[[ Provided records open ]]

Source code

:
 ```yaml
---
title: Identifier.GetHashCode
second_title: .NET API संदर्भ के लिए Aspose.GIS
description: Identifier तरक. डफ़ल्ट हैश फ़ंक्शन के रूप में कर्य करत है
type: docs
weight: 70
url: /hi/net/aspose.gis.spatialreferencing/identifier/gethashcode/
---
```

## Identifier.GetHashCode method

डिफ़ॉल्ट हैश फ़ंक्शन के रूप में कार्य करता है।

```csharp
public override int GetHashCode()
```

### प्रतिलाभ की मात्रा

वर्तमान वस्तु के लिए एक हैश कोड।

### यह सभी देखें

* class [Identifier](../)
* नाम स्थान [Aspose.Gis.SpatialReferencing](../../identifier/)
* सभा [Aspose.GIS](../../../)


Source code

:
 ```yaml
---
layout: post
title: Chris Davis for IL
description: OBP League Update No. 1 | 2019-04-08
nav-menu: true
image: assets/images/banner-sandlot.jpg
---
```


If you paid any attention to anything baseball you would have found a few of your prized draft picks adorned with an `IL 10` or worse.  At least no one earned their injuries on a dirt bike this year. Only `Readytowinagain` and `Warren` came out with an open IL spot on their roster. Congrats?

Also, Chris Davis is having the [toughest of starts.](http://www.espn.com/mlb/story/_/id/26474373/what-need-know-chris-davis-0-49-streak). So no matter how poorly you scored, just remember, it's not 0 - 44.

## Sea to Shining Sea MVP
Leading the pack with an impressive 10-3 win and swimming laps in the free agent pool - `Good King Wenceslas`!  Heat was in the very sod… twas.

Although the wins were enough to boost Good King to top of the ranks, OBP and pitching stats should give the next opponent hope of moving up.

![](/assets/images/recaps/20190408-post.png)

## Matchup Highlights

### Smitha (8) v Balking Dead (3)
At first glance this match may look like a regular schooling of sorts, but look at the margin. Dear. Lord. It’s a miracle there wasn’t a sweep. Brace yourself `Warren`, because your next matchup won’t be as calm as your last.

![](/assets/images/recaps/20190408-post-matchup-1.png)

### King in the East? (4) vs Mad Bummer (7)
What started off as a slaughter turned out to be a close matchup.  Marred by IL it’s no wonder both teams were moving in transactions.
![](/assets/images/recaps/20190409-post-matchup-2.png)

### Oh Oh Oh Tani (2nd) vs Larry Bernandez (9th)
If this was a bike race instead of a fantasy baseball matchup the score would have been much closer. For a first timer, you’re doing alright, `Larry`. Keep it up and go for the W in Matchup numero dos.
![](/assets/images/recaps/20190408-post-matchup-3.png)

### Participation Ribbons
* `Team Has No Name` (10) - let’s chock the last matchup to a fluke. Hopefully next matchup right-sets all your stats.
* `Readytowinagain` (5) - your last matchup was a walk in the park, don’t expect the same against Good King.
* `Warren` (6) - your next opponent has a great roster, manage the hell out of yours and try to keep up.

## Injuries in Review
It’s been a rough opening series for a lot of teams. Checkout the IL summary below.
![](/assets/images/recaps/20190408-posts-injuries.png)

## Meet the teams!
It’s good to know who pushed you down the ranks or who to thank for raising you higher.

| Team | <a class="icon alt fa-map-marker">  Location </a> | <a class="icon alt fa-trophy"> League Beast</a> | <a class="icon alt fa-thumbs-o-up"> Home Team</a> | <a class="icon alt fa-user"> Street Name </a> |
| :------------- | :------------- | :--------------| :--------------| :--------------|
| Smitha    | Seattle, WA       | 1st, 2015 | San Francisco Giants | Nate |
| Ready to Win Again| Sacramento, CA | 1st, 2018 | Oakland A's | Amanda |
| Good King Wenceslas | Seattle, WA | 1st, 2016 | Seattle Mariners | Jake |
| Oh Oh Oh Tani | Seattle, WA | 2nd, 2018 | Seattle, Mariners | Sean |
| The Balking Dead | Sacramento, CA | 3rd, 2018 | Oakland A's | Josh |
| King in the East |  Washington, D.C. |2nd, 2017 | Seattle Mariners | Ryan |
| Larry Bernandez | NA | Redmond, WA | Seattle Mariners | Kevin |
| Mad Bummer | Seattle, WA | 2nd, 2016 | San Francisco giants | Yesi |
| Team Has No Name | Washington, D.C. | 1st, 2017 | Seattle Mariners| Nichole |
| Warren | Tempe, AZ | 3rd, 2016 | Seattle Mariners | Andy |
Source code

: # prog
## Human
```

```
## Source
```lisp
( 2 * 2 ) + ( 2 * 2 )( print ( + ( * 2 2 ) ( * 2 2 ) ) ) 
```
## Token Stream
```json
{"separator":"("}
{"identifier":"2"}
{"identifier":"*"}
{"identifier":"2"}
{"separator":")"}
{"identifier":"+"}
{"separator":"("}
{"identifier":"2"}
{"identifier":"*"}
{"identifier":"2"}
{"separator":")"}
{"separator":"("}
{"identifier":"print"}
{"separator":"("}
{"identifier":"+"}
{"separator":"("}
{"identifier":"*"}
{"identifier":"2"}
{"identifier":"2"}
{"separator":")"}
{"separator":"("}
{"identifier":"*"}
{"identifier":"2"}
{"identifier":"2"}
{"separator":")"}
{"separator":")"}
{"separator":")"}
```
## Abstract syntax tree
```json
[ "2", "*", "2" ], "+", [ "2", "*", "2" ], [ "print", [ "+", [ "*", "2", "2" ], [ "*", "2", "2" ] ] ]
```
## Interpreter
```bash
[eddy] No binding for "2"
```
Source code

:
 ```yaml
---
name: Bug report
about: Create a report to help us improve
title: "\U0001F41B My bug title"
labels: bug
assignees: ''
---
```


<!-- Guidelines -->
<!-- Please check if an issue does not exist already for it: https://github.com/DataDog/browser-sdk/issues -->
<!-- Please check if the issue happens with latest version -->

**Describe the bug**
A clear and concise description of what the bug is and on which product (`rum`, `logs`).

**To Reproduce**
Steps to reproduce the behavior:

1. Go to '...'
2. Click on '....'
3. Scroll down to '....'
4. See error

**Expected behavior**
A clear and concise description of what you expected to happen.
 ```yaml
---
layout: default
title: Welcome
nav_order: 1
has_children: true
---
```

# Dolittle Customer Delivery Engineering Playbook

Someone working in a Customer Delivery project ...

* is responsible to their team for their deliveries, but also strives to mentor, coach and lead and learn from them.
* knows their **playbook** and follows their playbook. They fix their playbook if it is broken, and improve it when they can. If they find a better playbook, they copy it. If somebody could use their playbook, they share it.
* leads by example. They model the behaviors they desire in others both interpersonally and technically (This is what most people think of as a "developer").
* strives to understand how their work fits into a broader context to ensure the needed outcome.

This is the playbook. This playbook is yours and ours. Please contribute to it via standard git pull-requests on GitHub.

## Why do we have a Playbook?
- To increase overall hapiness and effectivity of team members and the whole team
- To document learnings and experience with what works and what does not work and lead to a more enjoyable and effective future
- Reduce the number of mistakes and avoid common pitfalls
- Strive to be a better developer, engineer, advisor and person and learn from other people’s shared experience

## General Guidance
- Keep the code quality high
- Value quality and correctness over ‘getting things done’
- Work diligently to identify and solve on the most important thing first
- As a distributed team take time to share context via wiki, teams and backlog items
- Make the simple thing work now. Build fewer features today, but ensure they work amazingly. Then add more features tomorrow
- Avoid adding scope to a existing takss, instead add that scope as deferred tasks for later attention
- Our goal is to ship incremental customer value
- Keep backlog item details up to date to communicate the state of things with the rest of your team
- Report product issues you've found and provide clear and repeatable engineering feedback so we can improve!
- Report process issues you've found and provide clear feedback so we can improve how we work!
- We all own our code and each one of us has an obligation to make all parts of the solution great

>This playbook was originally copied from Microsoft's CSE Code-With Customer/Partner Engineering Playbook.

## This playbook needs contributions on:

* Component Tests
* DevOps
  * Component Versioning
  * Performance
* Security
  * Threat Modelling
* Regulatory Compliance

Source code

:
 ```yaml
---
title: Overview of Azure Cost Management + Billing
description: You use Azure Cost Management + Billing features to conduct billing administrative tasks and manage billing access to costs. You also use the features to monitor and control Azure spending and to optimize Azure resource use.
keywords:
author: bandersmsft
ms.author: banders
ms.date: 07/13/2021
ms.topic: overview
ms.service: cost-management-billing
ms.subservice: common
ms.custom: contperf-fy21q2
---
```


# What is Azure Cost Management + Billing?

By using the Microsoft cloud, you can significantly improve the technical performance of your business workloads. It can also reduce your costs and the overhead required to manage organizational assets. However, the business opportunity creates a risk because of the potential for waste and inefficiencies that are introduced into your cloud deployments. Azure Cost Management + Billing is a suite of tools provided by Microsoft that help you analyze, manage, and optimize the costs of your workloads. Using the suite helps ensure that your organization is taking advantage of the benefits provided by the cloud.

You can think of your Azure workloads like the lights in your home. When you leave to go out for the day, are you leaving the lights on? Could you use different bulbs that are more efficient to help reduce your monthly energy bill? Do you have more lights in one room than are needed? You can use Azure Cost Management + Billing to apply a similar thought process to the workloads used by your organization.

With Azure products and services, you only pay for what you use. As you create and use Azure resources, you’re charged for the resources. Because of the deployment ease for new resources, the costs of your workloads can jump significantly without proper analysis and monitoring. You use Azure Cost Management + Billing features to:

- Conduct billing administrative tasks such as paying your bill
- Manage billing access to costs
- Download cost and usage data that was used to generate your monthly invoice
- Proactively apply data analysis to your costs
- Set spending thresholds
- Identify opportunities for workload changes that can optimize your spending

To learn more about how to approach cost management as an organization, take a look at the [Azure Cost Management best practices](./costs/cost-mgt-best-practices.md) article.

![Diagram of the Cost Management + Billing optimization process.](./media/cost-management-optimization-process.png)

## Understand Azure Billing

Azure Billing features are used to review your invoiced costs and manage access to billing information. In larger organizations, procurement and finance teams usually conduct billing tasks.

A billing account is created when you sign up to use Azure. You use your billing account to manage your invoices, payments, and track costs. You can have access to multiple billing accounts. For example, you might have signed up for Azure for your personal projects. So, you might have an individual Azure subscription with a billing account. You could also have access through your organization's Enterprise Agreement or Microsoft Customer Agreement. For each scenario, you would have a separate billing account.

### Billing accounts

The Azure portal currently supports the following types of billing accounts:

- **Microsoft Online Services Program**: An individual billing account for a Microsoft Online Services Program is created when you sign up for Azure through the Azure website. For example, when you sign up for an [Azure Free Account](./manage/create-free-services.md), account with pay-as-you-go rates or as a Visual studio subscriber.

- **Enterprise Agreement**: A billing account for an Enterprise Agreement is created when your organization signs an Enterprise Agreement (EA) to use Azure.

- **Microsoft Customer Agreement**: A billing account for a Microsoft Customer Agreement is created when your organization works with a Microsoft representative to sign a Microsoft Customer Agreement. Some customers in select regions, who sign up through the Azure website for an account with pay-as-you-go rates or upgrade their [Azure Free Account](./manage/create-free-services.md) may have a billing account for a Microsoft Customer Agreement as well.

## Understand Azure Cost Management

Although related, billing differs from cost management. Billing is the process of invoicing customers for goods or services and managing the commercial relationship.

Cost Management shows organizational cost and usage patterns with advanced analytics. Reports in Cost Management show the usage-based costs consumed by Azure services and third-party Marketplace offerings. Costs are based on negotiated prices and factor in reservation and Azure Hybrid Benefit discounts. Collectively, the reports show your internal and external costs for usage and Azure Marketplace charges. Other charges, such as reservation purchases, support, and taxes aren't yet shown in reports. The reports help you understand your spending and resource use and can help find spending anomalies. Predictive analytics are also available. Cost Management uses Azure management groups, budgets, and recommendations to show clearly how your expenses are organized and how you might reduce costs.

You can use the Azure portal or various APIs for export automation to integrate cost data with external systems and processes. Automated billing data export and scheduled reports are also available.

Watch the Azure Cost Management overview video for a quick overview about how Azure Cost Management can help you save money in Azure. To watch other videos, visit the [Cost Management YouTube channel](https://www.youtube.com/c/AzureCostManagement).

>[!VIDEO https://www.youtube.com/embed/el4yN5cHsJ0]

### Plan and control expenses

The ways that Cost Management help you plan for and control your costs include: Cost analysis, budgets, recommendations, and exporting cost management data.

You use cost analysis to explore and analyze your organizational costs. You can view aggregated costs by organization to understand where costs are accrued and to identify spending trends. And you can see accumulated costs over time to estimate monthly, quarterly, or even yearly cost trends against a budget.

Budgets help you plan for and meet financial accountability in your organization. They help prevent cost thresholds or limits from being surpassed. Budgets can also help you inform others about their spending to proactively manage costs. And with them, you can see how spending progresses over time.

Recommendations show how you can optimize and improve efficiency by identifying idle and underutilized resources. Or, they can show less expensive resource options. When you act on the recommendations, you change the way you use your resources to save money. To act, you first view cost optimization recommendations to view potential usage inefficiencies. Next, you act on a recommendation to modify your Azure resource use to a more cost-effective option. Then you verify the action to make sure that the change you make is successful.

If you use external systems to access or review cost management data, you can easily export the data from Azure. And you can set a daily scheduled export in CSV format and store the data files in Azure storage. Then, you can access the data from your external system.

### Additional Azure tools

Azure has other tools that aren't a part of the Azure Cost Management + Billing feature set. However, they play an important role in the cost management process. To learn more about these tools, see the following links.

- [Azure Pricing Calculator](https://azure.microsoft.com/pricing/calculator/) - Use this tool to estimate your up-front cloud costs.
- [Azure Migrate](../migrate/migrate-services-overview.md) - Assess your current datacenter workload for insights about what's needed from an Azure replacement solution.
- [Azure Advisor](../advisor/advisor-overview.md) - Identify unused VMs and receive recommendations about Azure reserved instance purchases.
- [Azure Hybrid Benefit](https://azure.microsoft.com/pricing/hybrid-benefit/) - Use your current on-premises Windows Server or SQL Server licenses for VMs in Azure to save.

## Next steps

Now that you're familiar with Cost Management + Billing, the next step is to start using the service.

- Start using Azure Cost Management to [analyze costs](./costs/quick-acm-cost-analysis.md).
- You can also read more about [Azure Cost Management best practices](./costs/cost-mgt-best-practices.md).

[[ Provided records closed ]]

> [Task description]: From the beginning of the listing above down to the line with "If you paid", every line should be restated exactly.

> [Written response]:
Source code

:
 ```yaml
---
title: Identifier.GetHashCode
second_title: .NET API संदर्भ के लिए Aspose.GIS
description: Identifier तरक. डफ़ल्ट हैश फ़ंक्शन के रूप में कर्य करत है
type: docs
weight: 70
url: /hi/net/aspose.gis.spatialreferencing/identifier/gethashcode/
---
```

## Identifier.GetHashCode method

डिफ़ॉल्ट हैश फ़ंक्शन के रूप में कार्य करता है।

```csharp
public override int GetHashCode()
```

### प्रतिलाभ की मात्रा

वर्तमान वस्तु के लिए एक हैश कोड।

### यह सभी देखें

* class [Identifier](../)
* नाम स्थान [Aspose.Gis.SpatialReferencing](../../identifier/)
* सभा [Aspose.GIS](../../../)


Source code

:
 ```yaml
---
layout: post
title: Chris Davis for IL
description: OBP League Update No. 1 | 2019-04-08
nav-menu: true
image: assets/images/banner-sandlot.jpg
---
```


If you paid any attention to anything baseball you would have found a few of your prized draft picks adorned with an `IL 10` or worse.  At least no one earned their injuries on a dirt bike this year. Only `Readytowinagain` and `Warren` came out with an open IL spot on their roster. Congrats?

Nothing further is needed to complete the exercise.